- Directed by: Lesley Selander
- Written by: Ed Earl Repp
- Produced by: Herman Schlom
- Starring: Tim Holt Dorothy Malone
- Cinematography: J. Roy Hunt
- Edited by: Desmond Marquette
- Music by: Paul Sawtell Constantin Bakaleinikoff
- Distributed by: RKO Radio Pictures
- Release date: April 20, 1951 (US);
- Running time: 60 minutes
- Country: United States
- Language: English

= Saddle Legion =

1951 film by Lesley Selander

Saddle Legion is a 1951 American Western film directed by Lesley Selander and starring Tim Holt and Dorothy Malone, who was borrowed from Warner Bros.

==Plot==
In the Old West, Dave Saunders and sidekick Chito Rafferty seek jobs as cowhands with rancher Fred Warren. Warren's cowhand Gabe drunkenly causes a stampede and shoots Warren, injuring him. Gabe rides away, but Dave captures him. Chito escorts Dr. Ann Rollins to the ranch to treat Warren. Gabe, held captive at the Warren ranch, escapes over the Mexican border.

In Mexico, Gabe meets with bar owner Ace Kelso, who hires him to rustle Warren's cattle. Kelso's gang ambush and kill Graham, the cattle inspector. Kelso's henchman Regan steals Graham's credentials in order to pose as Graham. Chito discovers Gabe around Warren's herd suspiciously tending to a calf and confronts him. Gabe knocks Chito down and escapes. Regan, posing as Graham, inspects the herd and determines that a calf (the same one that Chito saw with Gabe) shows evidence of blackleg disease and says that Warren's entire herd must be condemned and destroyed. Dave becomes suspicious and orders the inspectors held until Chito can return Warren.
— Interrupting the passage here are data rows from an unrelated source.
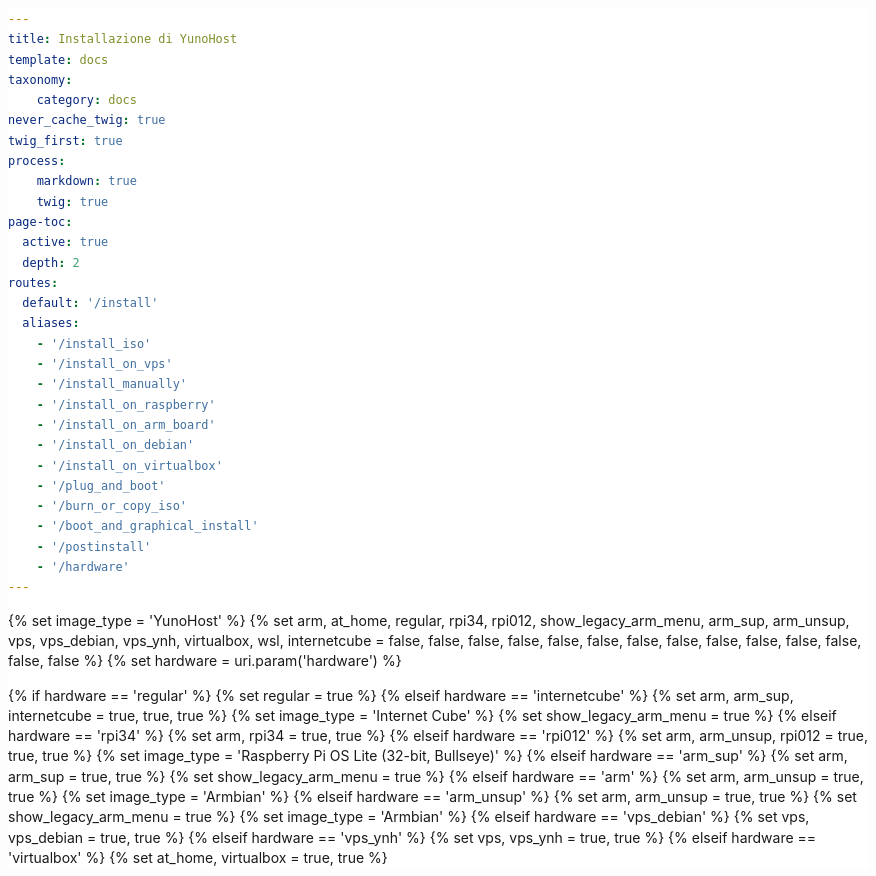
 ```yaml
---
title: Installazione di YunoHost
template: docs
taxonomy:
    category: docs
never_cache_twig: true
twig_first: true
process:
    markdown: true
    twig: true
page-toc:
  active: true
  depth: 2
routes:
  default: '/install'
  aliases: 
    - '/install_iso'
    - '/install_on_vps'
    - '/install_manually'
    - '/install_on_raspberry'
    - '/install_on_arm_board'
    - '/install_on_debian'
    - '/install_on_virtualbox'
    - '/plug_and_boot'
    - '/burn_or_copy_iso'
    - '/boot_and_graphical_install'
    - '/postinstall'
    - '/hardware'
---
```

{% set image_type = 'YunoHost' %}
{% set arm, at_home, regular, rpi34, rpi012, show_legacy_arm_menu, arm_sup, arm_unsup, vps, vps_debian, vps_ynh, virtualbox, wsl, internetcube = false, false, false, false, false, false, false, false, false, false, false, false, false, false %}
{% set hardware = uri.param('hardware')  %}

{% if hardware == 'regular' %}
  {% set regular = true %}
{% elseif hardware == 'internetcube' %}
  {% set arm, arm_sup, internetcube = true, true, true %}
  {% set image_type = 'Internet Cube' %}
  {% set show_legacy_arm_menu = true %}
{% elseif hardware == 'rpi34' %}
  {% set arm, rpi34 = true, true %}
{% elseif hardware == 'rpi012' %}
  {% set arm, arm_unsup, rpi012 = true, true, true %}
  {% set image_type = 'Raspberry Pi OS Lite (32-bit, Bullseye)' %}
{% elseif hardware == 'arm_sup' %}
  {% set arm, arm_sup = true, true %}
  {% set show_legacy_arm_menu = true %}
{% elseif hardware == 'arm' %}
  {% set arm, arm_unsup = true, true %}
  {% set image_type = 'Armbian' %}
{% elseif hardware == 'arm_unsup' %}
  {% set arm, arm_unsup = true, true %}
  {% set show_legacy_arm_menu = true %}
  {% set image_type = 'Armbian' %}
{% elseif hardware == 'vps_debian' %}
  {% set vps, vps_debian = true, true %}
{% elseif hardware == 'vps_ynh' %}
  {% set vps, vps_ynh = true, true %}
{% elseif hardware == 'virtualbox' %}
  {% set at_home, virtualbox = true, true %}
After Warren returns with Chito and two other local ranchers, the ranchers confirm that the calf has blackleg.

Anticipating destruction of his herd, Warren can no longer employ Dave and Chito, who return to Dr. Rollins asking whether she knows anything about blackleg. Dr. Rollins researches the disease and tells them that it could also be dangerous to humans. Returning to Warren's ranch to warn him, Dave and Chito see Gabe and Regan together with the injured calf. Dave becomes suspicious and he and Chito follow Gabe to Kelso's bar. Kelso starts a fight with Dave and Chito in order to have the Mexican police arrest them. Dave and Chito escape back across the border. Dave suspects that Kelso and Graham are conspiring to rustle Warren's cattle. Dr. Rollins goes to the chief cattle inspector, John Layton, for help. Dave and Chito arrive and advise Layton about Kelso. Layton suspects that an imposter is posing as Graham. Dave and Chito locate Regan (as Graham) with Layton's written order to not move the herd. Regan rides across the border to warn Kelso. Dave and Chito follow him to Kelso's bar and overhear Kelso's plan to rustle Warren's cattle across the border. Chito rides for help while Dave follows Kelso's gang. Dave surprises Gabe and Kelso's henchman Hooker. Dave kills Hooker, who draws a gun on him. Dave holds Gabe hostage when Kelso's gang arrives, but they kill Gabe, leaving Dave undefended. A gunfight ensues between Dave and the rest of the gang. Chito returns with Warren and the other ranchers. Dave's ammunition supply is exhausted just as Chito arrives with help and subdues the gang. Dave and Chito leave to take the cattle to market. Chito, who usually flees from romantic commitments, asks Dr. Rollins to wait for him until his return.